The first description of Rh blocking phenomenon was given by Wiener in 19444. A PubMed search revealed only a handful of case reports of blocked D involving neonates5,6. Sulochana et al.5 described a case in which a RhD negative blood group was found repeatedly in a newborn baby with severe HDFN born to a second gravida “B RhD negative” mother. The baby was grouped as “B RhD negative” by direct grouping but, after elution, D antigen was detected. Both mother and baby had high concentrations of anti-D which persisted in the baby even after three exchange transfusions. In this study the authors achieved complete elution (negative DAT); however, eluted cells reacted weakly with IgG anti-D in antihuman globulin phase although blend of IgG-IgM anti-D reagent did not react in direct grouping. Similarly, Moiz et al.6 reported blocked D phenomenon in another neonate typed as “A RhD negative” with a strong positive DAT result. Here we have described a case of severe RhD-HDFN in a foetus which presented as RhD negative by anti-D reagent testing but was subsequently determined to be RhD positive by testing eluted red cells with the same anti-D reagent.
Anti-D is the specificity most commonly implicated in this blocking phenomenon; however, the phenomenon is not limited to anti-D as antibodies to other blood group antigens could also possibly give rise to false negative results when phenotyping antibody-coated foetal red blood cells.
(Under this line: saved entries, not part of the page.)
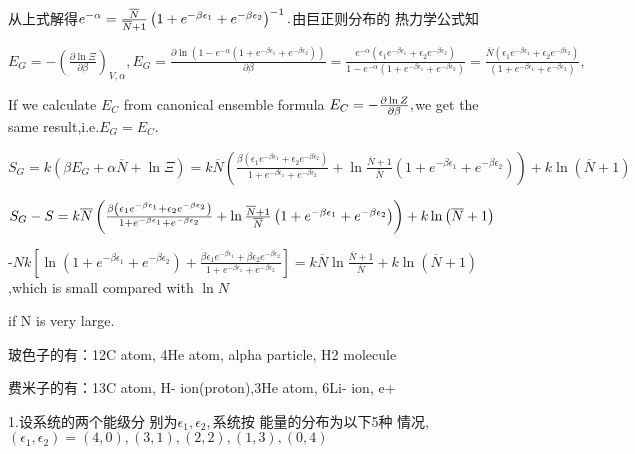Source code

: \documentclass{ctexart}
\begin{document}
从上式解得$e^{-\alpha }=\frac{\overline{N}}{%
\overline{N}+1}\left( 1+e^{-\beta \epsilon _{1}}+e^{-\beta \epsilon
_{2}}\right) ^{-1}.$由巨正则分布的%
热力学公式知

$E_{G}=-\left( \frac{\partial \ln \Xi }{\partial \beta }\right) _{V,\alpha
},E_{G}=\frac{\partial \ln \left( 1-e^{-\alpha }\left( 1+e^{-\beta \epsilon
_{1}}+e^{-\beta \epsilon _{2}}\right) \right) }{\partial \beta }=\allowbreak 
\frac{e^{-\alpha }\left( \epsilon _{1}e^{-\beta \epsilon _{1}}+\epsilon
_{2}e^{-\beta \epsilon _{2}}\right) }{1-e^{-\alpha }\left( 1+e^{-\beta
\epsilon _{1}}+e^{-\beta \epsilon _{2}}\right) }\allowbreak \allowbreak =%
\frac{\overline{N}\left( \epsilon _{1}e^{-\beta \epsilon _{1}}+\epsilon
_{2}e^{-\beta \epsilon _{2}}\right) }{\left( 1+e^{-\beta \epsilon
_{1}}+e^{-\beta \epsilon _{2}}\right) },$

If we calculate $E_{C}$ from canonical ensemble formula $E_{C}=-\frac{%
\partial \ln Z}{\partial \beta },$we get the same result,i.e.$%
E_{G}\allowbreak =E_{C}.$

$S_{G}=k\left( \beta E_{G}+\alpha \overline{N}+\ln \Xi \right) =k\overline{N}%
\left( \frac{\beta \left( \epsilon _{1}e^{-\beta \epsilon _{1}}+\epsilon
_{2}e^{-\beta \epsilon _{2}}\right) }{1+e^{-\beta \epsilon _{1}}+e^{-\beta
\epsilon _{2}}}+\ln \frac{\overline{N}+1}{\overline{N}}\left( 1+e^{-\beta
\epsilon _{1}}+e^{-\beta \epsilon _{2}}\right) \right) +k\ln \left( 
\overline{N}+1\right) $

$S_{G}-S=k\overline{N}\left( \frac{\beta \left( \epsilon _{1}e^{-\beta
\epsilon _{1}}+\epsilon _{2}e^{-\beta \epsilon _{2}}\right) }{1+e^{-\beta
\epsilon _{1}}+e^{-\beta \epsilon _{2}}}+\ln \frac{\overline{N}+1}{\overline{%
N}}\left( 1+e^{-\beta \epsilon _{1}}+e^{-\beta \epsilon _{2}}\right) \right)
+k\ln \left( \overline{N}+1\right) $

-$Nk\left[ \ln \left( 1+e^{-\beta \epsilon _{1}}+e^{-\beta \epsilon
_{2}}\right) +\frac{\beta \epsilon _{1}e^{-\beta \epsilon _{1}}+\beta
\epsilon _{2}e^{-\beta \epsilon _{2}}}{1+e^{-\beta \epsilon _{1}}+e^{-\beta
\epsilon _{2}}}\right] =k\overline{N}\ln \frac{\overline{N}+1}{\overline{N}}%
+k\ln \left( \overline{N}+1\right) $,which is small compared with $\ln N$

if N is very large.

玻色子的有：12C atom, 4He atom, alpha
particle, H2 molecule

费米子的有：13C atom, H- ion(proton),3He
atom, 6Li- ion, e+


1.设系统的两个能级分%
别为$\epsilon _{1},\epsilon _{2},$系统按%
能量的分布为以下5种%
情况,$\left( \epsilon _{1},\epsilon _{2}\right) =\left(
4,0\right) ,\left( 3,1\right) ,\left( 2,2\right) ,\left( 1,3\right) ,\left(
0,4\right) $
\end{document}
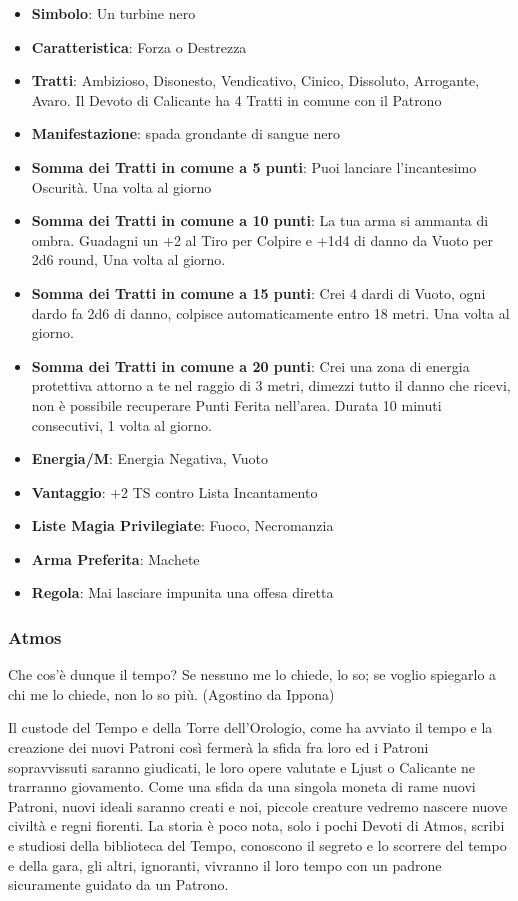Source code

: \begin{multicols}{2}
\begin{itemize}[leftmargin=*] \setlength{\itemsep}{0pt}
\item \textbf{Simbolo}: Un turbine nero
\item \textbf{Caratteristica}: Forza o Destrezza
\item \textbf{Tratti}: Ambizioso, Disonesto, Vendicativo, Cinico, Dissoluto, Arrogante, Avaro. Il Devoto di Calicante ha 4 Tratti in comune con il Patrono
\item \textbf{Manifestazione}: spada grondante di sangue nero
\item \textbf{Somma dei Tratti in comune a 5 punti}: Puoi lanciare l'incantesimo Oscurità. Una volta al giorno
\item \textbf{Somma dei Tratti in comune a 10 punti}: La tua arma si ammanta di ombra. Guadagni un +2 al Tiro per Colpire e +1d4 di danno da Vuoto per 2d6 round, Una volta al giorno.
\item \textbf{Somma dei Tratti in comune a 15 punti}: Crei 4 dardi di Vuoto, ogni dardo fa 2d6 di danno, colpisce automaticamente entro 18 metri. Una volta al giorno.
\item \textbf{Somma dei Tratti in comune a 20 punti}: Crei una zona di energia protettiva attorno a te nel raggio di 3 metri, dimezzi tutto il danno che ricevi, non è possibile recuperare Punti Ferita nell'area. Durata 10 minuti consecutivi, 1 volta al giorno.
\item \textbf{Energia/M}: Energia Negativa, Vuoto
\item \textbf{Vantaggio}: +2 TS contro Lista Incantamento
\item \textbf{Liste Magia Privilegiate}: Fuoco, Necromanzia
\item \textbf{Arma Preferita}: Machete
\item \textbf{Regola}: Mai lasciare impunita una offesa diretta
\end{itemize}

\subsubsection{Atmos}\label{atmos}\hypertarget{atmos}{}

\begin{enfasi}{
Che cos'è dunque il tempo? Se nessuno me lo chiede, lo so; se voglio spiegarlo a chi me lo chiede, non lo so più. (Agostino da Ippona)
}\end{enfasi}

Il custode del Tempo e della Torre dell'Orologio, come ha avviato il tempo e la creazione dei nuovi Patroni così fermerà la sfida fra loro ed i Patroni sopravvissuti saranno giudicati, le loro opere valutate e Ljust o Calicante ne trarranno giovamento. Come una sfida da una singola moneta di rame nuovi Patroni, nuovi ideali saranno creati e noi, piccole creature vedremo nascere nuove civiltà e regni fiorenti. La storia è poco nota, solo i pochi Devoti di Atmos, scribi e studiosi della biblioteca del Tempo, conoscono il segreto e lo scorrere del tempo e della gara, gli altri, ignoranti, vivranno il loro tempo con un padrone sicuramente guidato da un Patrono.


\end{multicols}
Two cases of false negative K-typing of foetal cells due to blocking by maternal anti-K antibodies have been reported recently7,8. In one study, the authors also performed a simulation exercise using anti-K sera from pregnant women with various titres and showed that antibodies with a titre of 256 or greater can block the K antigens on red cells7. Thus, one should suspect a blocking phenomenon when a foetus or neonate has a strong DAT and types antigen-negative for the antibody present in the mother.
The discovery of cell-free foetal DNA present in the maternal circulation has provided a potential method for non-invasive assessment of foetal RHD using molecular analysis of a maternal blood sample9. Although this was not done in the present case, the use of non-invasive foetal RHD genotyping could have confirmed without any doubt the foetal RhD status in the antenatal period.
In conclusion, when interpreting the results of blood grouping on foetal or neonatal samples from an alloimmunised pregnancy with potent antibody, the blocking phenomenon should be taken into account. A false negative RhD grouping can be seen when maternal IgG antibodies saturate all antigen sites on foetal red cells and leave no antigen sites for the anti-D reagent to attach with. A proper clinical history, including the history of any intrauterine transfusions and results of previous immunohaematological investigations done during the perinatal period, is also very important in order to reach the final diagnosis, as illustrated in this report.
Footnotes
The Authors declare no conflicts of interest.